Inflammatory bowel disease (IBD), including Crohn's disease and ulcerative colitis, requires consistent high-quality care to reduce variation in patient experience and improve outcomes. The IBD Standards previously published in 2009, 2013 and 2019 have provided an aspirational framework for best practice. Since 2019, two rounds of national benchmarking with patient engagement, healthcare professional (HCP) consultation and new evidence have highlighted areas for quality improvement (QI). We aimed to develop the 2026 IBD UK Standards of healthcare for adults and children, ensuring they reflect current and aspirational best practice and to support future QI initiatives. A multidisciplinary working group of 18 HCPs and 4 people with lived experience assessed the 59 IBD standards from 2019, categorising them as needing no change, minor or major amendment or deletion.

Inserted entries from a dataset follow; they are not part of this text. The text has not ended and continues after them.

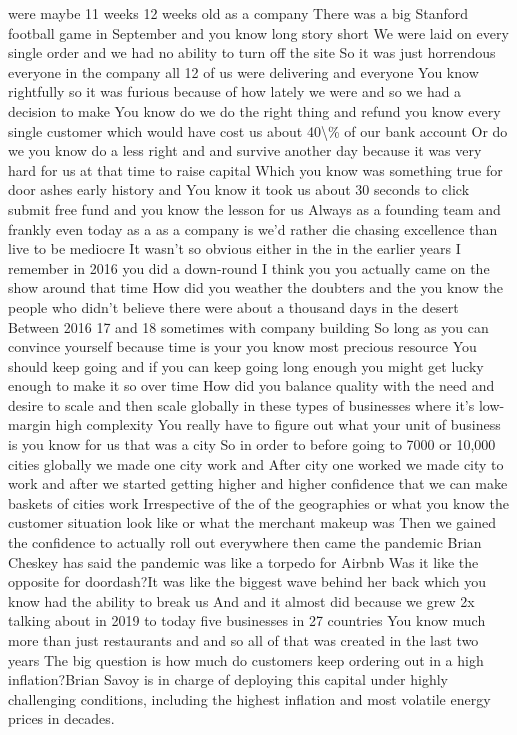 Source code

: \documentclass{article}%
\begin{document}
were maybe 11 weeks 12 weeks old as a company There was a big Stanford football game in September and you know long story short We were laid on every single order and we had no ability to turn off the site So it was just horrendous everyone in the company all 12 of us were delivering and everyone You know rightfully so it was furious because of how lately we were and so we had a decision to make You know do we do the right thing and refund you know every single customer which would have cost us about 40\textbackslash{}\% of our bank account Or do we you know do a less right and and survive another day because it was very hard for us at that time to raise capital Which you know was something true for door ashes early history and You know it took us about 30 seconds to click submit free fund and you know the lesson for us Always as a founding team and frankly even today as a as a company is we'd rather die chasing excellence than live to be mediocre It wasn't so obvious either in the in the earlier years I remember in 2016 you did a down{-}round I think you you actually came on the show around that time How did you weather the doubters and the you know the people who didn't believe there were about a thousand days in the desert Between 2016 17 and 18 sometimes with company building So long as you can convince yourself because time is your you know most precious resource You should keep going and if you can keep going long enough you might get lucky enough to make it so over time How did you balance quality with the need and desire to scale and then scale globally in these types of businesses where it's low{-}margin high complexity You really have to figure out what your unit of business is you know for us that was a city So in order to before going to 7000 or 10,000 cities globally we made one city work and After city one worked we made city to work and after we started getting higher and higher confidence that we can make baskets of cities work Irrespective of the of the geographies or what you know the customer situation look like or what the merchant makeup was Then we gained the confidence to actually roll out everywhere then came the pandemic Brian Cheskey has said the pandemic was like a torpedo for Airbnb Was it like the opposite for doordash?It was like the biggest wave behind her back which you know had the ability to break us And and it almost did because we grew 2x talking about in 2019 to today five businesses in 27 countries You know much more than just restaurants and and so all of that was created in the last two years The big question is how much do customers keep ordering out in a high inflation?Brian Savoy is in charge of deploying this capital under highly challenging conditions, including the highest inflation and most volatile energy prices in decades.%
\end{document}
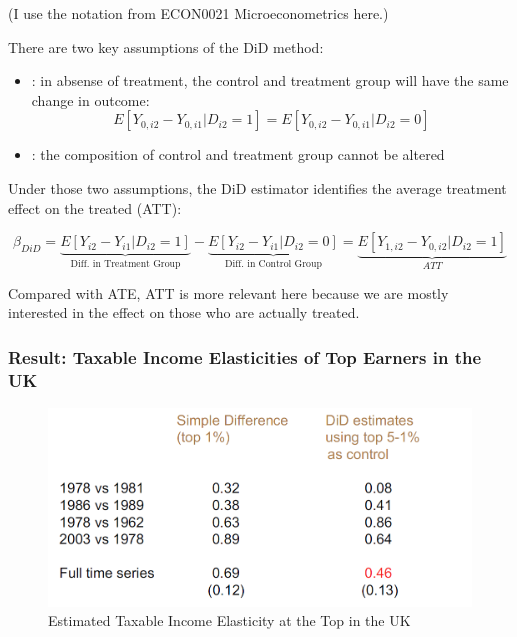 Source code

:                 (I use the notation from ECON0021 Microeconometrics here.)
                
                There are two key assumptions of the DiD method:
                \begin{itemize}
                    \item {}: in absense of treatment, the control and treatment group will have the same change in outcome:
                    \begin{equation*}
                        E[Y_{0,i2}-Y_{0,i1}|D_{i2}=1]=E[Y_{0,i2}-Y_{0,i1}|D_{i2}=0]
                    \end{equation*}
                    \item {}: the composition of control and treatment group cannot be altered
                \end{itemize}

                Under those two assumptions, the DiD estimator identifies the average treatment effect on the treated (ATT):

                \begin{equation*}
                    \beta_{DiD}=\underbrace{ E[Y_{i2}-Y_{i1}|D_{i2}=1] }_{ \text{Diff. in Treatment Group} }-\underbrace{ E[Y_{i2}-Y_{i1}|D_{i2}=0] }_{ \text{Diff. in Control Group} }=\underbrace{E[Y_{1,i2}-Y_{0,i2}|D_{i2}=1]}_{ATT}
                \end{equation*}
                
                Compared with ATE, ATT is more relevant here because we are mostly interested in the effect on those who are actually treated.


            \subsubsection{Result: Taxable Income Elasticities of Top Earners in the UK}

                \begin{figure}[H]
                    \centering
                    \includegraphics[width=4.5in]{images/ch13/13_DID_3.png}
                    \caption{Estimated Taxable Income Elasticity at the Top in the UK}
                \end{figure}


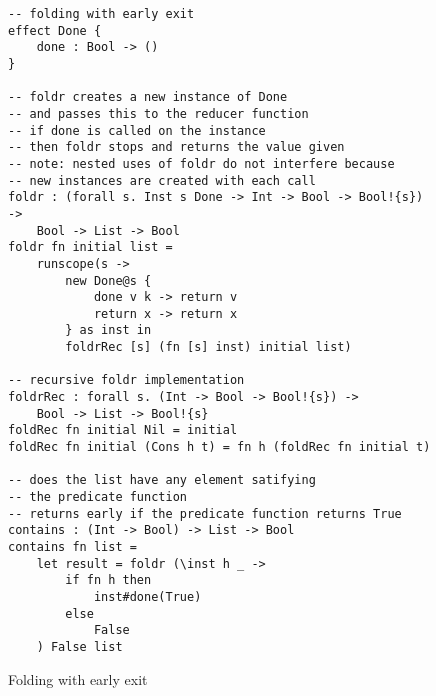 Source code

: \begin{figure}[h]
\caption{Folding with early exit}
\begin{verbatim}
-- folding with early exit
effect Done {
	done : Bool -> ()
}

-- foldr creates a new instance of Done
-- and passes this to the reducer function
-- if done is called on the instance
-- then foldr stops and returns the value given
-- note: nested uses of foldr do not interfere because
-- new instances are created with each call
foldr : (forall s. Inst s Done -> Int -> Bool -> Bool!{s}) ->
	Bool -> List -> Bool
foldr fn initial list =
	runscope(s ->
		new Done@s {
			done v k -> return v
			return x -> return x
		} as inst in
		foldrRec [s] (fn [s] inst) initial list)

-- recursive foldr implementation
foldrRec : forall s. (Int -> Bool -> Bool!{s}) ->
	Bool -> List -> Bool!{s}
foldRec fn initial Nil = initial
foldRec fn initial (Cons h t) = fn h (foldRec fn initial t)

-- does the list have any element satifying
-- the predicate function
-- returns early if the predicate function returns True
contains : (Int -> Bool) -> List -> Bool
contains fn list =
	let result = foldr (\inst h _ ->
		if fn h then
			inst#done(True)
		else
			False
	) False list
\end{verbatim}
\label{fig:localeffects}
\end{figure}
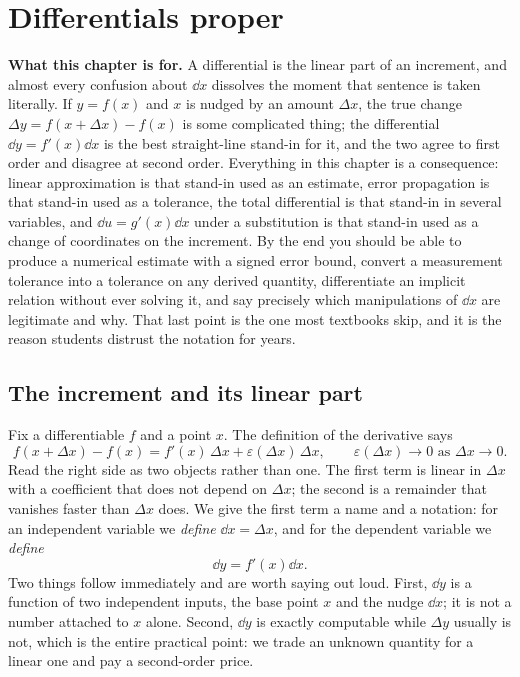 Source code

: \chapter{Differentials proper}

\begin{orient}
\textbf{What this chapter is for.} A differential is the linear part of an increment, and almost every confusion about $\dd x$ dissolves the moment that sentence is taken literally. If $y=f(x)$ and $x$ is nudged by an amount $\Delta x$, the true change $\Delta y=f(x+\Delta x)-f(x)$ is some complicated thing; the differential $\dd y=f'(x)\dd x$ is the best straight-line stand-in for it, and the two agree to first order and disagree at second order. Everything in this chapter is a consequence: linear approximation is that stand-in used as an estimate, error propagation is that stand-in used as a tolerance, the total differential is that stand-in in several variables, and $\dd u=g'(x)\dd x$ under a substitution is that stand-in used as a change of coordinates on the increment. By the end you should be able to produce a numerical estimate with a signed error bound, convert a measurement tolerance into a tolerance on any derived quantity, differentiate an implicit relation without ever solving it, and say precisely which manipulations of $\dd x$ are legitimate and why. That last point is the one most textbooks skip, and it is the reason students distrust the notation for years.
\end{orient}

\section{The increment and its linear part}

Fix a differentiable $f$ and a point $x$. The definition of the derivative says
\[f(x+\Delta x)-f(x)=f'(x)\,\Delta x+\varepsilon(\Delta x)\,\Delta x,\qquad \varepsilon(\Delta x)\to0 \text{ as } \Delta x\to0.\]
Read the right side as two objects rather than one. The first term is linear in $\Delta x$ with a coefficient that does not depend on $\Delta x$; the second is a remainder that vanishes faster than $\Delta x$ does. We give the first term a name and a notation: for an independent variable we \emph{define} $\dd x=\Delta x$, and for the dependent variable we \emph{define}
\[\dd y=f'(x)\dd x.\]
Two things follow immediately and are worth saying out loud. First, $\dd y$ is a function of two independent inputs, the base point $x$ and the nudge $\dd x$; it is not a number attached to $x$ alone. Second, $\dd y$ is exactly computable while $\Delta y$ usually is not, which is the entire practical point: we trade an unknown quantity for a linear one and pay a second-order price.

New standards were developed through iterative drafting and consensus review, with feedback incorporated from 47 external HCPs and a patient workshop. The 2026 standards remain aspirational, structured across seven domains: the IBD service, pre-diagnosis, newly diagnosed, flare management, surgery, inpatient care and ongoing care. The 2026 IBD UK Standards comprise 60 statements: 6 unchanged from 2019, 48 updated, 7 deleted and 6 new. Key themes include multidisciplinary, coordinated care with defined leadership; age-appropriate transition pathways; timely referral from primary care, access to diagnostic tests, treatments and surgery; patient-centred care, including better communication, personalised care plans, shared decision-making and support for self-management; holistic assessment and management of physical, nutritional and psychological need; QI and audit supported by electronic systems; research participation and innovation. The 2026 IBD UK Standards provide a contemporary aspirational framework to drive consistent, high-quality, personalised care across the UK. They aim to reduce inequality, improve experience and outcomes through support for patient-centred shared decision-making, national benchmarking, service development, patient involvement and QI.